Document Series Presents is easily one of the best single-disc compilations available of Numan's most creative and successful period, 1978-1983. The disc presents, chronologically, his most appealing titles from early, new wave-punk sounds to cold, mechanical music to dance-oriented synth-pop. While over half of the compilation covers the latter, represented by Dance (1981) and I, Assassin (1982), Document Series Presents also includes material from The Plan (demos, circa 1978), Tubeway Army (1978), Pleasure Principle (1979), Replicas (1979), and Warriors (1983).
Numan's successful synthesis of dark atmospherics, new wave-punk attitude, and jagged, robotic rhythms coupled with sci-fi-inspired lyrics and style was rather unique. While he was initially influenced by (and borrowed from) various aspects of Eno's and Bowie's mid-'70s experiments and German electronic composers, Numan's music grew gradually warmer, as seen in the Dance and I, Assassin projects.
Pronounced drums, percussion, and bass dominate these two albums, with bassist Mick Karn (Japan) and drummer Roger Taylor (Queen) as featured players on the Dance cuts and session bassist Pino Palladino a standout on the I, Assassin tracks. Karn's fretwork is the star of "Subway I Call You" and the funky, jazzy "She's Got Claws," while Palladino's vibrant bass work is exceptional on "The Image Is," "A Dream of Siam," and the funky, synth-pop rocker, "White Boys and Heroes."

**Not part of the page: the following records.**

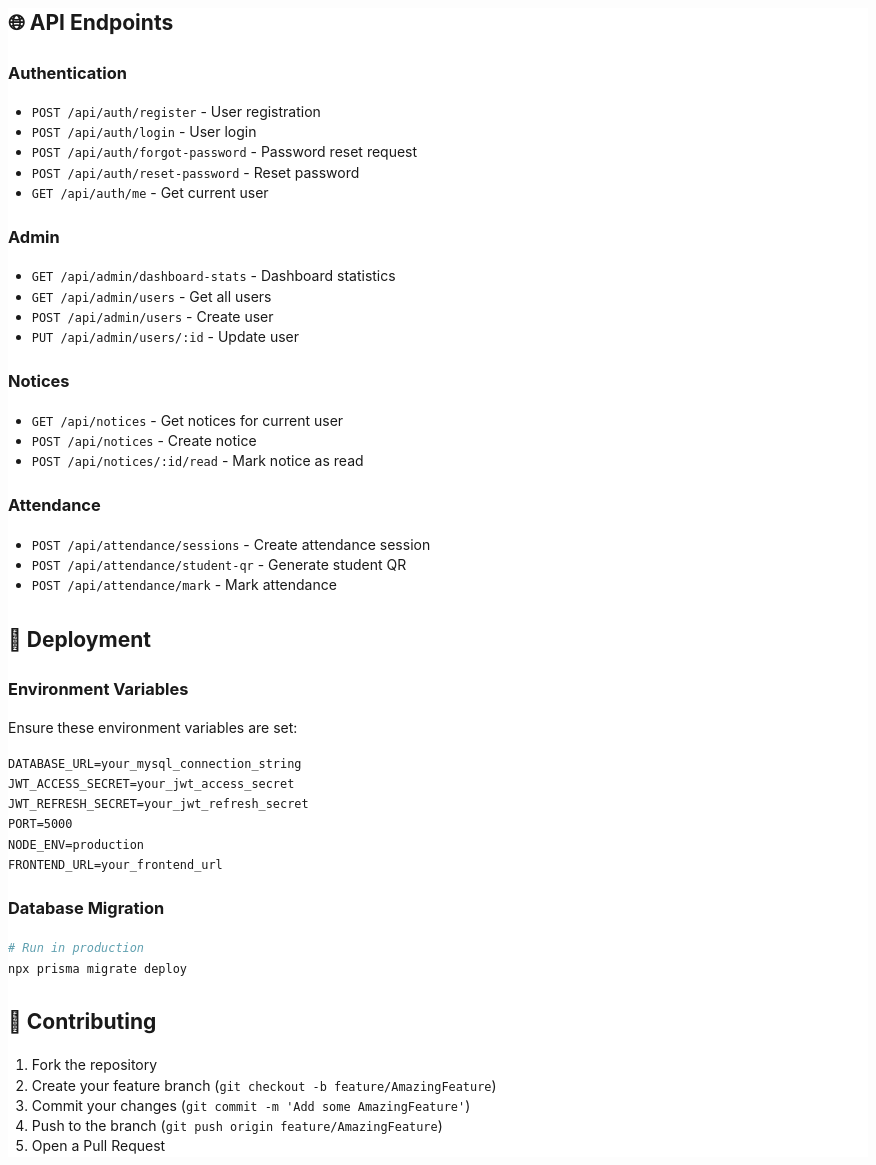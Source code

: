 ## 🌐 API Endpoints

### Authentication
- `POST /api/auth/register` - User registration
- `POST /api/auth/login` - User login
- `POST /api/auth/forgot-password` - Password reset request
- `POST /api/auth/reset-password` - Reset password
- `GET /api/auth/me` - Get current user

### Admin
- `GET /api/admin/dashboard-stats` - Dashboard statistics
- `GET /api/admin/users` - Get all users
- `POST /api/admin/users` - Create user
- `PUT /api/admin/users/:id` - Update user

### Notices
- `GET /api/notices` - Get notices for current user
- `POST /api/notices` - Create notice
- `POST /api/notices/:id/read` - Mark notice as read

### Attendance
- `POST /api/attendance/sessions` - Create attendance session
- `POST /api/attendance/student-qr` - Generate student QR
- `POST /api/attendance/mark` - Mark attendance

## 🚀 Deployment

### Environment Variables
Ensure these environment variables are set:
```
DATABASE_URL=your_mysql_connection_string
JWT_ACCESS_SECRET=your_jwt_access_secret
JWT_REFRESH_SECRET=your_jwt_refresh_secret
PORT=5000
NODE_ENV=production
FRONTEND_URL=your_frontend_url
```

### Database Migration
```bash
# Run in production
npx prisma migrate deploy
```

## 🤝 Contributing

1. Fork the repository
2. Create your feature branch (`git checkout -b feature/AmazingFeature`)
3. Commit your changes (`git commit -m 'Add some AmazingFeature'`)
4. Push to the branch (`git push origin feature/AmazingFeature`)
5. Open a Pull Request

The Eno/Bowie influence is evident in the atmospheric "Complex" (from Pleasure Principle), and Bowie's simpler, early '70s style comes through on "Jo the Waiter" (from Tubeway Army), a semi-acoustic, melodic little number quite unlike most of Numan's output. Other compositions that showcase Numan's diverse musical and lyrical strengths include "Mean Street," "You Are in My Vision," and the cold, robotic synth-rock hit, "Cars."